Profession : compositeur. Chaque année, des élèves du Conservatoire National Supérieur de Musique de Paris - entre autres - sortent diplômés, titulaires d'un prix. Mais que font-ils après ? Peut-on vivre aujourd'hui de son art, en France ? Qu'apprend-on dans une classe de composition ?

Après le reportage de Jean-Baptiste Urbain, Frédéric Durieux - l'un des trois professeurs de composition du CNSM de Paris - est invité à réagir sur ces questions.

Jean-Baptiste Urbain propose un reportage à l'Amphithéâtre de l'Opéra Bastille, à Paris, où se déroulait la répétition d'une oeuvre écrite à quatre mains, intitulée "Maudits les innocents", sur un livret de Laurent Gaudé. Sur scène, on trouve des solistes de l'Atelier lyrique, le comédien Didier Sandre, et la maîtrise des hauts de Seine avec le choeur d'enfants de l'Opéra de Paris.

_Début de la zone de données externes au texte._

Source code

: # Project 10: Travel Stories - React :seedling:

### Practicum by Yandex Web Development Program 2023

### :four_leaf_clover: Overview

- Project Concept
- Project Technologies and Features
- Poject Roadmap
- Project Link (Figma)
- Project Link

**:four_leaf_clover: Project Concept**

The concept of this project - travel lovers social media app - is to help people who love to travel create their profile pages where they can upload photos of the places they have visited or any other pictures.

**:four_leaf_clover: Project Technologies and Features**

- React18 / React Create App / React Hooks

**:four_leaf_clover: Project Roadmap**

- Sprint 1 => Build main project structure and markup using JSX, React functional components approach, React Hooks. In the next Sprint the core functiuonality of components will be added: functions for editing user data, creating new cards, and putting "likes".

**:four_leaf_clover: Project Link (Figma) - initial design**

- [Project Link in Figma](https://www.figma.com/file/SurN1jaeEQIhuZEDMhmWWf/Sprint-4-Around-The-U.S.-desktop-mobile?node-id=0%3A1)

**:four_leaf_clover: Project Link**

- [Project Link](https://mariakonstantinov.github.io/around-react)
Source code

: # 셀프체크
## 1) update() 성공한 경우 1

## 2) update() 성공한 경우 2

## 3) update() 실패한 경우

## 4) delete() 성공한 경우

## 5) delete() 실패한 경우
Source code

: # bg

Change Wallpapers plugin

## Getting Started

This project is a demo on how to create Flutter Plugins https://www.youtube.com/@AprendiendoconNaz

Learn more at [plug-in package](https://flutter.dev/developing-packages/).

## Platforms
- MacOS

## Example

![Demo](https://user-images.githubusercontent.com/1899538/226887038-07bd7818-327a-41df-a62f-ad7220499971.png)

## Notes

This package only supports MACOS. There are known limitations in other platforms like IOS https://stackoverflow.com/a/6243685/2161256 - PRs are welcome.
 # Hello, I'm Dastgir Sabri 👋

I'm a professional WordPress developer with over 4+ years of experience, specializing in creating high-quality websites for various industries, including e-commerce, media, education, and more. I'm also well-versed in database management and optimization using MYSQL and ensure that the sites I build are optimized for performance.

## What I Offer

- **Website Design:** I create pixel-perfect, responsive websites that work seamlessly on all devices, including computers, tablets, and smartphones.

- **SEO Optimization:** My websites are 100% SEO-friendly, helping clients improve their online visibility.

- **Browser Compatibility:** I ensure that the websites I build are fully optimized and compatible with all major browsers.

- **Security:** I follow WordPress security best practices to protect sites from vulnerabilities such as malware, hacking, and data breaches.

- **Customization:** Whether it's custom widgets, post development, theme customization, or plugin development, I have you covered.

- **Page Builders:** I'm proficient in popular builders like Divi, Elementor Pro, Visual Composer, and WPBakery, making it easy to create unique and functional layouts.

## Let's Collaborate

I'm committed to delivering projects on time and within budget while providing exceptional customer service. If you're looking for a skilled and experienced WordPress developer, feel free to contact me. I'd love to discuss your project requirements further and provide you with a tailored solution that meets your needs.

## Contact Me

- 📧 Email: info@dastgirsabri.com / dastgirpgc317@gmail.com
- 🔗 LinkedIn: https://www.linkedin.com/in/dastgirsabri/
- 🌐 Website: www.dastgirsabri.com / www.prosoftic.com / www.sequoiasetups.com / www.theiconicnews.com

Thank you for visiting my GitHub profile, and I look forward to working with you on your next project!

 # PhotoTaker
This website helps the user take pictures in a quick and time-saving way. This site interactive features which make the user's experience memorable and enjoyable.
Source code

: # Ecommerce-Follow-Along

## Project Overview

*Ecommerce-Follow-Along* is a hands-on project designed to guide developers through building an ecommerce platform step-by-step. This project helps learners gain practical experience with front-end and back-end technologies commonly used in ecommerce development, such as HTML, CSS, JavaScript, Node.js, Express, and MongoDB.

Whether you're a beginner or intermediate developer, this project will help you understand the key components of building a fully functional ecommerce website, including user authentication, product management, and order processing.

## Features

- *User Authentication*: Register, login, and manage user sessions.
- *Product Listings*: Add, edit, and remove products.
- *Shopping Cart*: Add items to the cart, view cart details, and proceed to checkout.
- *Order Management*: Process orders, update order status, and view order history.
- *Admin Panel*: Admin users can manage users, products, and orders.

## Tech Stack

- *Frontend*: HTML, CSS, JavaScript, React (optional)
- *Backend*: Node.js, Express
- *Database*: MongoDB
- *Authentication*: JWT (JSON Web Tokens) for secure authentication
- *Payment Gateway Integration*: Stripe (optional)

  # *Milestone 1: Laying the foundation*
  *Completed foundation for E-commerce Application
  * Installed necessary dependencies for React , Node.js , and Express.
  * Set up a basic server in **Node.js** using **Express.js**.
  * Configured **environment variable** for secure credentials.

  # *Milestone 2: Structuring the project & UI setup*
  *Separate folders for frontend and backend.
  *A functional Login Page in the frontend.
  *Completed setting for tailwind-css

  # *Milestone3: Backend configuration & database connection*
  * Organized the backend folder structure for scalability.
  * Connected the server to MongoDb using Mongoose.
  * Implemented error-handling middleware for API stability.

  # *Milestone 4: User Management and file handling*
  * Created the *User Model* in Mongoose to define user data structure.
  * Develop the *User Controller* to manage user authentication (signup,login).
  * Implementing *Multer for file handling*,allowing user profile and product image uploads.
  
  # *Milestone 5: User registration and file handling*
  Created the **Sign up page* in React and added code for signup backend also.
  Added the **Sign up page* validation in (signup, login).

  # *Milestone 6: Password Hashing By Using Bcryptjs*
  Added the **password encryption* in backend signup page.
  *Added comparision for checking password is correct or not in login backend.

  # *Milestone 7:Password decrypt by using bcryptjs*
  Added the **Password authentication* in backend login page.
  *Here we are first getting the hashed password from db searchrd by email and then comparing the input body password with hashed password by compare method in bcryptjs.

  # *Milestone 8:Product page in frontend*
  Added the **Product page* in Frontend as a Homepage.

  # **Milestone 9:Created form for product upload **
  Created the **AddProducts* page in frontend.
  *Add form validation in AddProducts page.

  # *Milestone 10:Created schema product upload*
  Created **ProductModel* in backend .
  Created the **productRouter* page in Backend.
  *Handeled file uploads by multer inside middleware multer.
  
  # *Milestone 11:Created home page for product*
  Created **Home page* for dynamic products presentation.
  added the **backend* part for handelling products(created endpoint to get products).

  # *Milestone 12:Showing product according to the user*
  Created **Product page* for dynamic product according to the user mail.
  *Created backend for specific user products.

C'est l'Opéra national de Paris qui a commandé à quatre élèves compositeurs du CNSM la mise en musique de cette oeuvre : quatre actes, soit un acte par compositeur. Parmi eux, Didier Rotella, l'un des élèves de Frédéric Durieux. Didier Rotella a 32 ans et a suivi le cursus de 5 ans au CNSM de Paris, où il vient de passer son prix de master. Au micro de Jean-Baptiste Urbain, le jeune compositeur témoigne de sa passion pour la composition, et sur son orientation, très jeune, vers ce métier. Il assiste alors à la répétition de son oeuvre, mais ne semble guère affecté par cette situation. Ce qui est étonnant, c'est que, à quelques jours de la création, on ajuste encore, on modifie certains passages, sur proposition du compositeur ou du chef (Guillaume Bourgogne).

Le compositeur Didier Rotella demande d'essayer un passage avec sourdine, puis sans. On pourrait imaginer que c'est contraignant pour l'instrumentiste qui a déjà travaillé sa partition, mais bien au contraire, Marc Pradel - le trompettiste - est ravi.

"Maudits les innocents " est présenté du 13 au 19 décembre à l'Opéra national de Paris.